[Stored data entries]
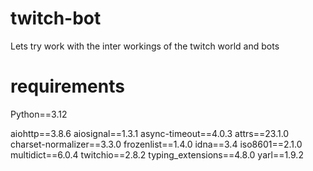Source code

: # twitch-bot
Lets try work with the inter workings of the twitch world and bots 

# requirements
Python==3.12

aiohttp==3.8.6
aiosignal==1.3.1
async-timeout==4.0.3
attrs==23.1.0
charset-normalizer==3.3.0
frozenlist==1.4.0
idna==3.4
iso8601==2.1.0
multidict==6.0.4
twitchio==2.8.2
typing_extensions==4.8.0
yarl==1.9.2
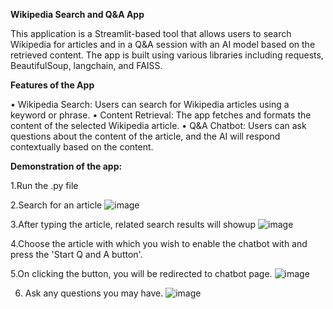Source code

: **Wikipedia Search and Q&A App**

This application is a Streamlit-based tool that allows users to search Wikipedia for articles and  in a Q&A session with an AI model based on the retrieved content. 
The app is built using various libraries including requests, BeautifulSoup, langchain, and FAISS.

**Features of the App**

•	Wikipedia Search: Users can search for Wikipedia articles using a keyword or phrase.
•	Content Retrieval: The app fetches and formats the content of the selected Wikipedia article.
•	Q&A Chatbot: Users can ask questions about the content of the article, and the AI will respond contextually based on the content.

**Demonstration of the app:**

1.Run the .py file

2.Search for an article 
  ![image](https://github.com/user-attachments/assets/a305368b-8fde-4849-9a87-2cc4cf03cfd3)
  
3.After typing the article, related search results will showup
![image](https://github.com/user-attachments/assets/2a932c1e-fa8e-4404-9db1-990dc316826e)

4.Choose the article with which you wish to enable the chatbot with and press the 'Start Q and A button'.

5.On clicking the button, you will be redirected to chatbot page.
![image](https://github.com/user-attachments/assets/4dd6b6ae-bee9-4101-950d-3d9f8dcc9694)

6. Ask any questions you may have.
![image](https://github.com/user-attachments/assets/8b0a75ff-0562-4e7f-a373-b1dd83b4955c)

• [YOUR TASK]: Before duplicating the entries above, strip out the pictures and keep the rest exact.

• [ANSWER TO THIS TASK]:
Source code

: # twitch-bot
Lets try work with the inter workings of the twitch world and bots 

# requirements
Python==3.12

aiohttp==3.8.6
aiosignal==1.3.1
async-timeout==4.0.3
attrs==23.1.0
charset-normalizer==3.3.0
frozenlist==1.4.0
idna==3.4
iso8601==2.1.0
multidict==6.0.4
twitchio==2.8.2
typing_extensions==4.8.0
yarl==1.9.2
Source code

: **Wikipedia Search and Q&A App**

This application is a Streamlit-based tool that allows users to search Wikipedia for articles and  in a Q&A session with an AI model based on the retrieved content. 
The app is built using various libraries including requests, BeautifulSoup, langchain, and FAISS.

**Features of the App**

•	Wikipedia Search: Users can search for Wikipedia articles using a keyword or phrase.
•	Content Retrieval: The app fetches and formats the content of the selected Wikipedia article.
•	Q&A Chatbot: Users can ask questions about the content of the article, and the AI will respond contextually based on the content.

**Demonstration of the app:**

1.Run the .py file

2.Search for an article 
  ![image](https://github.com/user-attachments/assets/a305368b-8fde-4849-9a87-2cc4cf03cfd3)
  
3.After typing the article, related search results will showup
![image](https://github.com/user-attachments/assets/2a932c1e-fa8e-4404-9db1-990dc316826e)

4.Choose the article with which you wish to enable the chatbot with and press the 'Start Q and A button'.

5.On clicking the button, you will be redirected to chatbot page.
![image](https://github.com/user-attachments/assets/4dd6b6ae-bee9-4101-950d-3d9f8dcc9694)

6. Ask any questions you may have.
![image](https://github.com/user-attachments/assets/8b0a75ff-0562-4e7f-a373-b1dd83b4955c)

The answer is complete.